Activity:
Please copy out each line of the entries in which "duplicated" appears.

Data extracts:
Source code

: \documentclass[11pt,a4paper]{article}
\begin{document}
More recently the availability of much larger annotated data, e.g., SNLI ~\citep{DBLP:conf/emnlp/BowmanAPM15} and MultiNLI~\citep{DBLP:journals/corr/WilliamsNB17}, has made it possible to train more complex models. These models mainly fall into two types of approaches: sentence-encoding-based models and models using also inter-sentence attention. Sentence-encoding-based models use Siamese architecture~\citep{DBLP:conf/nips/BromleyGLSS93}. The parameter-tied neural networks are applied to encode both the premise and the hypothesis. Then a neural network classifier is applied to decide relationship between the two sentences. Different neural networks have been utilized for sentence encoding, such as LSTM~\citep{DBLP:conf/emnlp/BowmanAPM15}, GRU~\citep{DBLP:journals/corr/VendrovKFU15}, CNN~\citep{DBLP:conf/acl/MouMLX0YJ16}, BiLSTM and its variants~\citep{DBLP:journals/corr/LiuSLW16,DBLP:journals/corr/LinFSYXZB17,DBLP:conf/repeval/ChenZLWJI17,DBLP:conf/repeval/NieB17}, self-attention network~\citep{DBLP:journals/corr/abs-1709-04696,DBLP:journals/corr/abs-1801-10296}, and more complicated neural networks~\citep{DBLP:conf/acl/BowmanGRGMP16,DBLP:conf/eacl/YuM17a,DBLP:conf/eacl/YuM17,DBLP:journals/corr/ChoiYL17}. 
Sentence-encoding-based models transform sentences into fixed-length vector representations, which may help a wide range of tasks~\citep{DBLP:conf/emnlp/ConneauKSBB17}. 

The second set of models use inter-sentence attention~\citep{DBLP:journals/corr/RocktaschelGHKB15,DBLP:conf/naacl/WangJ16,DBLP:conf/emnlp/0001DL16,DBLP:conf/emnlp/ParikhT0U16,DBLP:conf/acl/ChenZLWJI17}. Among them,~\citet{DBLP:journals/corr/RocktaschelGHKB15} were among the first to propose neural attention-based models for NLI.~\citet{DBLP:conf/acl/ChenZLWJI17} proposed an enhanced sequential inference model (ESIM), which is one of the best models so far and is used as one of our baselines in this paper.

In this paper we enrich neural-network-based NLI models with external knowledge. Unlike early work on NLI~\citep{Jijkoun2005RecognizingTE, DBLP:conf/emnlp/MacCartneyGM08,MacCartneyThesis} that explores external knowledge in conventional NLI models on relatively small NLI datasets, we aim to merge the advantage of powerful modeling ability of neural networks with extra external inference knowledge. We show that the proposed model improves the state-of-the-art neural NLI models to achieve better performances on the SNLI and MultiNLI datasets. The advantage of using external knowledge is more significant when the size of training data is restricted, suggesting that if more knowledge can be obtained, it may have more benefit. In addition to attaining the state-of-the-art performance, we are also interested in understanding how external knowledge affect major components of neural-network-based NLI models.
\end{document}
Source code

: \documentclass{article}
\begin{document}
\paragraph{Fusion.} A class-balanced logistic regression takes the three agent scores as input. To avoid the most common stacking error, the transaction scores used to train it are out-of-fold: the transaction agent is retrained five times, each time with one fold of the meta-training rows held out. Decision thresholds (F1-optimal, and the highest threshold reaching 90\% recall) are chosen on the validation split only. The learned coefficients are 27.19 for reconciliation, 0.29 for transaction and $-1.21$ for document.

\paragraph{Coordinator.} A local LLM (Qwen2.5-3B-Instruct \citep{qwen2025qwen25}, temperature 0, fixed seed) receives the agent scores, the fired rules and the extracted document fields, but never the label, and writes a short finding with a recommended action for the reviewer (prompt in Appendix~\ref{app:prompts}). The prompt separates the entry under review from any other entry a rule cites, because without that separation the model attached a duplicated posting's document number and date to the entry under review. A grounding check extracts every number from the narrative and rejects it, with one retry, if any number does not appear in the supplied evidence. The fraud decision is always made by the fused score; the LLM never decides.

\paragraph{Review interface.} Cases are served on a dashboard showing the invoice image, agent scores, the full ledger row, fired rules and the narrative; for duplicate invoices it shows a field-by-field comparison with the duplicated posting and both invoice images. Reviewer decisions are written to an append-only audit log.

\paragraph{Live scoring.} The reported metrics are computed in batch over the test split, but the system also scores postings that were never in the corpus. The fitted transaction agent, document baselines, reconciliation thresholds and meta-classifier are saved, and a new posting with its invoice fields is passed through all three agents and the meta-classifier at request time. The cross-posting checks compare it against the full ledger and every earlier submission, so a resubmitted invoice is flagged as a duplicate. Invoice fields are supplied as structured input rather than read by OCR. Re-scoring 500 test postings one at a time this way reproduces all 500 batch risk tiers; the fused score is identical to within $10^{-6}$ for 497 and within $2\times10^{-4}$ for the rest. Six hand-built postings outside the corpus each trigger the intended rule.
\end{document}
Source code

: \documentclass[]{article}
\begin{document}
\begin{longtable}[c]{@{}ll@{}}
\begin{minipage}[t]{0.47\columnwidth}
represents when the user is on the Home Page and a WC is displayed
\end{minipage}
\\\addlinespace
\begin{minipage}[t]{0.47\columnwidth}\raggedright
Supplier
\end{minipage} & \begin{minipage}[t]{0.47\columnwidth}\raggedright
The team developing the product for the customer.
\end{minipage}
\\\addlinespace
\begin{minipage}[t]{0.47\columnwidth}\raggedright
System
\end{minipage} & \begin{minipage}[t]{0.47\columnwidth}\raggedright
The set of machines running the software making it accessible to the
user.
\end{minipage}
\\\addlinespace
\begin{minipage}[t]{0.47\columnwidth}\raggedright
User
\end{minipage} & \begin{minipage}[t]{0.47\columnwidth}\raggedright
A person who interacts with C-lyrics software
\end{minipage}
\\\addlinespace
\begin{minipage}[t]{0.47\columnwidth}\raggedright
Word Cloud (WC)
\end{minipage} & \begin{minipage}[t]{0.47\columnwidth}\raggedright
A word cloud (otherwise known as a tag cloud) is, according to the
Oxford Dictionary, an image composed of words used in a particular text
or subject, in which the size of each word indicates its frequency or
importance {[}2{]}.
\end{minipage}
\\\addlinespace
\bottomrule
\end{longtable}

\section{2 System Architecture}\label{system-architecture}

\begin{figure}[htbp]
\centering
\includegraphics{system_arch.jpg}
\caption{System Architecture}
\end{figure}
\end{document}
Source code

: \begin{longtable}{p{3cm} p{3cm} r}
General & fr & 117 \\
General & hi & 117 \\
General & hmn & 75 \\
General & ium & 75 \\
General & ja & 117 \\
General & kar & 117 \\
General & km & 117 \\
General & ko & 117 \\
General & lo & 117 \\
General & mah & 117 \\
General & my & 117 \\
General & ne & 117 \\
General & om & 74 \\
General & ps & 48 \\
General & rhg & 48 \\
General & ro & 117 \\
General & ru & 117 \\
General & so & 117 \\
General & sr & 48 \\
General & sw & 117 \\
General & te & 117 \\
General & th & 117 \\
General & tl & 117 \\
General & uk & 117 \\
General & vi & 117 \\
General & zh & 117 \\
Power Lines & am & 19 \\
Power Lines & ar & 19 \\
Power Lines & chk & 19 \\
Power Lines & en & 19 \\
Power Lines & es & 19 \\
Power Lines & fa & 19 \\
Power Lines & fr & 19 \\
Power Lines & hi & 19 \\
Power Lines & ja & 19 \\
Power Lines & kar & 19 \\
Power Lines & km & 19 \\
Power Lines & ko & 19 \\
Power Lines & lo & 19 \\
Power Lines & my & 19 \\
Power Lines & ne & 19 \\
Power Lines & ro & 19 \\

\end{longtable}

Response for this exercise:
\paragraph{Coordinator.} A local LLM (Qwen2.5-3B-Instruct \citep{qwen2025qwen25}, temperature 0, fixed seed) receives the agent scores, the fired rules and the extracted document fields, but never the label, and writes a short finding with a recommended action for the reviewer (prompt in Appendix~\ref{app:prompts}). The prompt separates the entry under review from any other entry a rule cites, because without that separation the model attached a duplicated posting's document number and date to the entry under review. A grounding check extracts every number from the narrative and rejects it, with one retry, if any number does not appear in the supplied evidence. The fraud decision is always made by the fused score; the LLM never decides.
\paragraph{Review interface.} Cases are served on a dashboard showing the invoice image, agent scores, the full ledger row, fired rules and the narrative; for duplicate invoices it shows a field-by-field comparison with the duplicated posting and both invoice images. Reviewer decisions are written to an append-only audit log.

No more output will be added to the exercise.